For a while I stood chatting to the head beer maker at Yorkshire Heart, who suggested using a beer carbonator to carbonate their sparkling wine, replacing the traditional turning method of Champagne. The thump I heard to my right was a wine expert hitting the deck, the shock of such a suggestion (tainting wine with beer, imagine!) evidently too much for his refined and delicate constitution. I jest, of course, but I cannot overemphasise the importance of not letting a lack of knowledge or fear of the experts stop you from enjoying wine, or going to such events.
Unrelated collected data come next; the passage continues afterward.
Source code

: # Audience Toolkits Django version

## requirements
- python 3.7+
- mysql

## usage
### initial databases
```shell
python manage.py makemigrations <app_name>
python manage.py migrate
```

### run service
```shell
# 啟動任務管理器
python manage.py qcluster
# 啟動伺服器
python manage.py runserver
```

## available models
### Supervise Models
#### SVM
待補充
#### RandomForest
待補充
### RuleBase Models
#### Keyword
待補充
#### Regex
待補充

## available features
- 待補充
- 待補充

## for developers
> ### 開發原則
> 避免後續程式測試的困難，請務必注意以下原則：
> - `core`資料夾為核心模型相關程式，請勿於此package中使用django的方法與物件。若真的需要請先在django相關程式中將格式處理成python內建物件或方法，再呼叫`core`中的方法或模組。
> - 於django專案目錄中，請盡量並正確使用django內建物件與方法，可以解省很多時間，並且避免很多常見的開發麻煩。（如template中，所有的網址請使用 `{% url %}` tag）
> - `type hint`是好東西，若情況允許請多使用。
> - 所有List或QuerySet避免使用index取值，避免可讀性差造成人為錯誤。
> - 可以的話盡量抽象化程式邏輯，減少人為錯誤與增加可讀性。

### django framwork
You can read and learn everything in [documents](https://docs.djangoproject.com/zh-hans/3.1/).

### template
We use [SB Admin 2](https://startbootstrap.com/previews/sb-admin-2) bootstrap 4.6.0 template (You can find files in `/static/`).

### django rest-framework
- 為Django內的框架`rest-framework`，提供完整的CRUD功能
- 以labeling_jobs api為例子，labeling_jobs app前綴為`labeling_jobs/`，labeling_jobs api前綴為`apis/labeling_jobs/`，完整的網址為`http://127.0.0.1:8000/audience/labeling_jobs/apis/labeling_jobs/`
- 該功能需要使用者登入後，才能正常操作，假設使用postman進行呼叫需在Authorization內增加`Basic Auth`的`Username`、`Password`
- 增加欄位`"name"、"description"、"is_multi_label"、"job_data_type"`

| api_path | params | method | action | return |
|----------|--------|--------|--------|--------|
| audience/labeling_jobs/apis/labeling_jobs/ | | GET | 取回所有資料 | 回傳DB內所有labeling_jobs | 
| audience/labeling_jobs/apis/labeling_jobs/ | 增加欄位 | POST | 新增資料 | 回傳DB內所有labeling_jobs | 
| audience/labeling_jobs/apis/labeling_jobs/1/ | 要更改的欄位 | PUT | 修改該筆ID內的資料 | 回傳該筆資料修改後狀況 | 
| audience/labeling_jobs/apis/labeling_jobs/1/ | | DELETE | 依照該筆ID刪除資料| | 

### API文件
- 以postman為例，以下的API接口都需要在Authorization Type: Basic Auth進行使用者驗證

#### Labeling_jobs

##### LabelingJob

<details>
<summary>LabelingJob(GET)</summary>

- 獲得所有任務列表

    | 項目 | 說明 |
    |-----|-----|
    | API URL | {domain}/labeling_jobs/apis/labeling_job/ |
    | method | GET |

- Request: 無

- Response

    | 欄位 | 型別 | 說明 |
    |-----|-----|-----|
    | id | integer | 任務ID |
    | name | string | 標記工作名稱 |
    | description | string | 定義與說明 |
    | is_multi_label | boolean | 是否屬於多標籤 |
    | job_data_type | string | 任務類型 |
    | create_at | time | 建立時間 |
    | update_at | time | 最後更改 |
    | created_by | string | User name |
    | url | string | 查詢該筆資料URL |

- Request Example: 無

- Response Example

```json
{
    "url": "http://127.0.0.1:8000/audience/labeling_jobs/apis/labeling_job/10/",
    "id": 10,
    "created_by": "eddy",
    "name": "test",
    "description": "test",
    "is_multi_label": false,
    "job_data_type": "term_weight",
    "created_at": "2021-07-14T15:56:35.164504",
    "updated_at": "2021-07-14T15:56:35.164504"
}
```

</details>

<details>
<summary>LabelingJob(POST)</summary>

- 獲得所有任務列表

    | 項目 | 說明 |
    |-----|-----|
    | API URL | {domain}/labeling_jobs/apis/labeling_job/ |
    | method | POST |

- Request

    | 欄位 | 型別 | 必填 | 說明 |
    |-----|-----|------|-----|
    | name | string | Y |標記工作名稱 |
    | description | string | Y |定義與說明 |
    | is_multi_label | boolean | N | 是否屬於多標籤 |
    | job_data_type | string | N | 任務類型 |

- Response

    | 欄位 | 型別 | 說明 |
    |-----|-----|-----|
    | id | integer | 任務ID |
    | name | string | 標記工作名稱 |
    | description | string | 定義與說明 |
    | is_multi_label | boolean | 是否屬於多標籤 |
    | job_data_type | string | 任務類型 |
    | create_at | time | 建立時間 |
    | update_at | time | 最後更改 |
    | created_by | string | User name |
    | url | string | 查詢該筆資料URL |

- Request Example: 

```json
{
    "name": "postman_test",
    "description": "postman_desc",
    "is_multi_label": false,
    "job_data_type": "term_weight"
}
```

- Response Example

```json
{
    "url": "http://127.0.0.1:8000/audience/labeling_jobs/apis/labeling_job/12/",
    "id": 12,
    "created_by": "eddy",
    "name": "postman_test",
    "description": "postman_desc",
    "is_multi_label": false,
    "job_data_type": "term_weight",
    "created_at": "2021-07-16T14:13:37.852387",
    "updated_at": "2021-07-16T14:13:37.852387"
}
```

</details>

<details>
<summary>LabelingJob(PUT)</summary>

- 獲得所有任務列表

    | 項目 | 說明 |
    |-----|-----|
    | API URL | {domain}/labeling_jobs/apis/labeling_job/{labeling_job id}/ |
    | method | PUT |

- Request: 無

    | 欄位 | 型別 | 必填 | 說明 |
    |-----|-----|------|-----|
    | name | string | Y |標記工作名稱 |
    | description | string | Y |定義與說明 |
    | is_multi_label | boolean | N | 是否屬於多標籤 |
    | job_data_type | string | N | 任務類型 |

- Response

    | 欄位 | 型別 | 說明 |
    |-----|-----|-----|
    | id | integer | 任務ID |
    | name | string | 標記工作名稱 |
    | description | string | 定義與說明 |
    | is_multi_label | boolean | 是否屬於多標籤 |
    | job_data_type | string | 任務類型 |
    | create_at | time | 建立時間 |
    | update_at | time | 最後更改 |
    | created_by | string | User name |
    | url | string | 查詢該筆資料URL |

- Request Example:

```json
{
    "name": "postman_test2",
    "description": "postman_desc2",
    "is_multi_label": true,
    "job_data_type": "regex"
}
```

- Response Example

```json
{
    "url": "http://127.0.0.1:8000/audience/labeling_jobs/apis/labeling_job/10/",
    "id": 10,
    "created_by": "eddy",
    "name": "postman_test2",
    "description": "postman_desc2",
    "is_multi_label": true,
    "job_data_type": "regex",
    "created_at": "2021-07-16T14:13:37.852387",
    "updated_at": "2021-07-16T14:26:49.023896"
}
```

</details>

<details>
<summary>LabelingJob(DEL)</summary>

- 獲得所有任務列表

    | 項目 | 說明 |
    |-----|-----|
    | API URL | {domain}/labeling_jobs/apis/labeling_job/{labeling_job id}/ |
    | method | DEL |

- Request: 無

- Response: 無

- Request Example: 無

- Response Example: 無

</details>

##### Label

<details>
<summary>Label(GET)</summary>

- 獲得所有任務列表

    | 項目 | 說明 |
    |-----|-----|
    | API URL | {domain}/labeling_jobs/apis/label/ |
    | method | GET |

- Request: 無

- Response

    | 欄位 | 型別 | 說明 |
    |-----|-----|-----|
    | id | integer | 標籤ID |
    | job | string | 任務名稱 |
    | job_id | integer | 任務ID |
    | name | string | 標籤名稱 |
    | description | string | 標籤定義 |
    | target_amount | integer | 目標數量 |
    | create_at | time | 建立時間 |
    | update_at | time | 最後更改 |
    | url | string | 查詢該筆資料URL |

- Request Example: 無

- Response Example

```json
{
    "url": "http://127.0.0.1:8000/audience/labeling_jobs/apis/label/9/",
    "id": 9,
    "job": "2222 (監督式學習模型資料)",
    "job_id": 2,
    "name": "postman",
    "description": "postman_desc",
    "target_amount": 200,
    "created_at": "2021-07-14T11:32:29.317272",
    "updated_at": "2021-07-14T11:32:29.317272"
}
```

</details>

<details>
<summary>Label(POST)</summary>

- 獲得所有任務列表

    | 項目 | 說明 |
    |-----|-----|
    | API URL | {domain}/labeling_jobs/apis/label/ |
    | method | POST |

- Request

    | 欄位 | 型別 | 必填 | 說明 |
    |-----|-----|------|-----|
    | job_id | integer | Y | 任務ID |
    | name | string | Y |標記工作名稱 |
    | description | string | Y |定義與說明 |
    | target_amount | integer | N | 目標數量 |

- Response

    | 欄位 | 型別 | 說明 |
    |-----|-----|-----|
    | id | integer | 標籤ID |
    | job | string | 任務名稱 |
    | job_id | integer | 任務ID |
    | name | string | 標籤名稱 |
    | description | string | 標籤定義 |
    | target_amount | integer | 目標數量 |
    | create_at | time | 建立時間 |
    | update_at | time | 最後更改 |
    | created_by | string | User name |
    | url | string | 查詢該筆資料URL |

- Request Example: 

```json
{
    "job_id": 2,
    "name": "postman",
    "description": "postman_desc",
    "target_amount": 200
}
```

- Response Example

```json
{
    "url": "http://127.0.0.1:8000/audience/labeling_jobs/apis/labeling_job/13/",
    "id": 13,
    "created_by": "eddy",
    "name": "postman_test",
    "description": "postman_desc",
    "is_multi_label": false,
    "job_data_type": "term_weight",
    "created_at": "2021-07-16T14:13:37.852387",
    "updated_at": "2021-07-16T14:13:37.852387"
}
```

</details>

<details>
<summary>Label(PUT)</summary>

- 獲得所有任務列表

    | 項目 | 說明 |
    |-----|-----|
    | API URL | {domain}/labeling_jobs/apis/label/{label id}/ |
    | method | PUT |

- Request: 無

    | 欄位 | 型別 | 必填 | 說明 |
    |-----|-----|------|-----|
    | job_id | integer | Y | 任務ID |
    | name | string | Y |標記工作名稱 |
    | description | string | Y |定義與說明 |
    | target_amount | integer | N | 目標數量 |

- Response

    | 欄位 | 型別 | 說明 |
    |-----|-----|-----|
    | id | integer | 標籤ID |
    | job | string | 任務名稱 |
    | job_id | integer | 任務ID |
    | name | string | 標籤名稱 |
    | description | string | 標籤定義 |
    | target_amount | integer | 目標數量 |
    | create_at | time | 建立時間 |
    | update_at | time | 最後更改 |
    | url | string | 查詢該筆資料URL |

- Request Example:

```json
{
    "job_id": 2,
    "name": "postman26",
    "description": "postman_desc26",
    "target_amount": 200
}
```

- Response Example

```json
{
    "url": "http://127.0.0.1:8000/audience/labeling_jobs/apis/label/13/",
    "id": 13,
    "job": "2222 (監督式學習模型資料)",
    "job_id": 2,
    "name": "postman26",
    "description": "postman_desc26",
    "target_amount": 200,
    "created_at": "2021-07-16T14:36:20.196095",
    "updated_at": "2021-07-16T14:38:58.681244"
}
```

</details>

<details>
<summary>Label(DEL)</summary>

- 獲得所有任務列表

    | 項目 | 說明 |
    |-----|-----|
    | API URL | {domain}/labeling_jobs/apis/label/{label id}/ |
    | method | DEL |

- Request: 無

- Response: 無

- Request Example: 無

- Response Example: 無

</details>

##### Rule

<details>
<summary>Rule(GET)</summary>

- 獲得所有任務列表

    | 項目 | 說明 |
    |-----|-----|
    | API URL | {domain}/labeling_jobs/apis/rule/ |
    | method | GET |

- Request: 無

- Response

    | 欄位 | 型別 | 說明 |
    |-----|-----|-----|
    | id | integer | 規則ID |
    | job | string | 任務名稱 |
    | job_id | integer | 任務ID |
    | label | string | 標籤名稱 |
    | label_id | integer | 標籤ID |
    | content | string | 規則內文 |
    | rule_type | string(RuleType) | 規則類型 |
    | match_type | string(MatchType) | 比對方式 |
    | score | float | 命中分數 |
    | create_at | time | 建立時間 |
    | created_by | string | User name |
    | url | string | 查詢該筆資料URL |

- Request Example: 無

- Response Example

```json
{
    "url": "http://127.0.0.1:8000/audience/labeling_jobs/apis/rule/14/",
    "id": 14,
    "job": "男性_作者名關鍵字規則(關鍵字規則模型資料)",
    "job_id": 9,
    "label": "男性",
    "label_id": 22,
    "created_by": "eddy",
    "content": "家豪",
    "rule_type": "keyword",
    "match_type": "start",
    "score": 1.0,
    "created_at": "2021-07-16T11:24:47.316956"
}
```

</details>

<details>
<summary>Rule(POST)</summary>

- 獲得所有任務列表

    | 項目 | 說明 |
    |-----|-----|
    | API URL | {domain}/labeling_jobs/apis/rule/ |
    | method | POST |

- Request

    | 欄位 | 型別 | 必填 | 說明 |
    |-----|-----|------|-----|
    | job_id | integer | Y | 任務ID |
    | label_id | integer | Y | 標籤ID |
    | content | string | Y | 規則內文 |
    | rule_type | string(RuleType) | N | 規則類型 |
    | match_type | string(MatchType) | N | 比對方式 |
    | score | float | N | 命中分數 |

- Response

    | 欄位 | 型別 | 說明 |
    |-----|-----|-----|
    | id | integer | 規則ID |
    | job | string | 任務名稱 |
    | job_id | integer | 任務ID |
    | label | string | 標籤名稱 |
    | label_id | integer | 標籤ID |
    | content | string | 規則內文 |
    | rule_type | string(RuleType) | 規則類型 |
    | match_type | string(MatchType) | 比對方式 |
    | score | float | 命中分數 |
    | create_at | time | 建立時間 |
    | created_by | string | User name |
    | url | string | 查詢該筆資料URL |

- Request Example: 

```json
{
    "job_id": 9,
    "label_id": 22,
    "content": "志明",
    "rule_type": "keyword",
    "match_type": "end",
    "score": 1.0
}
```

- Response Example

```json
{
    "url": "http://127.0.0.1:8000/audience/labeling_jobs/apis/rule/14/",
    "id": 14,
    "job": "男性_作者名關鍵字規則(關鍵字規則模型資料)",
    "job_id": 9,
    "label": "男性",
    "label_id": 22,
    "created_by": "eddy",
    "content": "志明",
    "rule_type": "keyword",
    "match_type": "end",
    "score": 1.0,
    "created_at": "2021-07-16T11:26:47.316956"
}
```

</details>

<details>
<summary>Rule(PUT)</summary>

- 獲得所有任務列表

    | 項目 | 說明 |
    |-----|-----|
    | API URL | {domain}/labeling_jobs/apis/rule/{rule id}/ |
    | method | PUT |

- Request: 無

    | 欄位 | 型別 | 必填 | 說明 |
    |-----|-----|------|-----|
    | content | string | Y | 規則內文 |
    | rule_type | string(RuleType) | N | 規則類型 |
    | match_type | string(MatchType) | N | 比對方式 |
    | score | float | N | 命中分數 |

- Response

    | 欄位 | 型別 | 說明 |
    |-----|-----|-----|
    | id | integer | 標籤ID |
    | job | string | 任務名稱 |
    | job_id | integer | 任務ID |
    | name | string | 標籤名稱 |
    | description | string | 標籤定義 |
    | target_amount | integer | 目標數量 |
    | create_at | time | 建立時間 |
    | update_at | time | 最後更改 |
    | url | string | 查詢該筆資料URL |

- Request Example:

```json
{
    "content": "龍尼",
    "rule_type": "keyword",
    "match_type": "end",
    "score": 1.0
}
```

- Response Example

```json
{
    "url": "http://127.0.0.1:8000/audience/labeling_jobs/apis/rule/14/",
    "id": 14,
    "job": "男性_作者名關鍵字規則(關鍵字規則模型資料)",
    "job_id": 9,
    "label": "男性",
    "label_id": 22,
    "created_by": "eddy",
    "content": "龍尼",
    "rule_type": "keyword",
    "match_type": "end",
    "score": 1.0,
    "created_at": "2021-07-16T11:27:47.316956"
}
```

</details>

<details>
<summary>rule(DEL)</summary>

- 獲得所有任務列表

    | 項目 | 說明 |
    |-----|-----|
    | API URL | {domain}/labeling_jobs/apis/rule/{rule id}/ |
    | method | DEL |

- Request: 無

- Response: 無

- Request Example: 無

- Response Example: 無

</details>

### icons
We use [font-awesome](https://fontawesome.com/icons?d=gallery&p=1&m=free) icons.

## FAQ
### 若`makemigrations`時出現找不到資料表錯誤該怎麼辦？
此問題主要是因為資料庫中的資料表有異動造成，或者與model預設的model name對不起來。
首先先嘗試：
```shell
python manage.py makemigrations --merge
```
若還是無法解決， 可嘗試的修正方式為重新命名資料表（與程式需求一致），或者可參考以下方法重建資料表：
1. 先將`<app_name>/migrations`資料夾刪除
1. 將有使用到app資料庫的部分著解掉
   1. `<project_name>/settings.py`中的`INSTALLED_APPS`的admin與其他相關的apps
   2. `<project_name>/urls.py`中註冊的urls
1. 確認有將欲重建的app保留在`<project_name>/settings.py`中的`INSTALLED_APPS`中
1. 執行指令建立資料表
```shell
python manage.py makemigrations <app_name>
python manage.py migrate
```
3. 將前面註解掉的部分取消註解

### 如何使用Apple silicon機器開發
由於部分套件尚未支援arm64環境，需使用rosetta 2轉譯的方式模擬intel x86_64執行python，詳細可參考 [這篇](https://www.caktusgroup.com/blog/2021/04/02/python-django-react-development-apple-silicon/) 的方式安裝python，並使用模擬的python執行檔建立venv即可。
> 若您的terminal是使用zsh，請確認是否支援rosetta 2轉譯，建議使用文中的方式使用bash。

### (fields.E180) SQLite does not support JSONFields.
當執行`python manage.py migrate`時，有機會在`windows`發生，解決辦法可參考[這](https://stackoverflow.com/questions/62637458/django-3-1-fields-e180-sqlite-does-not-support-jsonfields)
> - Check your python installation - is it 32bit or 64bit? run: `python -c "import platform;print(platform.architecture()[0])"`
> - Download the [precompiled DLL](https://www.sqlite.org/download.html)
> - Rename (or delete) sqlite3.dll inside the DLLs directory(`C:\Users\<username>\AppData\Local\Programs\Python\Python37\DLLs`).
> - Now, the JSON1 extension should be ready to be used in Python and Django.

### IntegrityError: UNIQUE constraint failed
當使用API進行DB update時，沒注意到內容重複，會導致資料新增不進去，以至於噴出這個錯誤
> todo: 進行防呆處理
As regards the organisation of the event, I think there were slightly too few stalls: each stall had a decent selection of wine, but the five stall format felt a little bit bereft in the achingly large marquees. There was a Champagne bar (£6 a glass, although it was Taittinger), and a few nibbles were produced as well. Perhaps a little more could be done with the event next year, with a few more stalls, and perhaps some more food options. The entrance fee was not, after all, terribly low, at £22.50. Nevertheless, it was an entirely pleasant way to spend an evening, with some nice, unpretentious chat, and some good wine. And yes, the evening concluded with both of us completely schnockered in the Postern Gate Wetherspoons, drinking beer. Such class.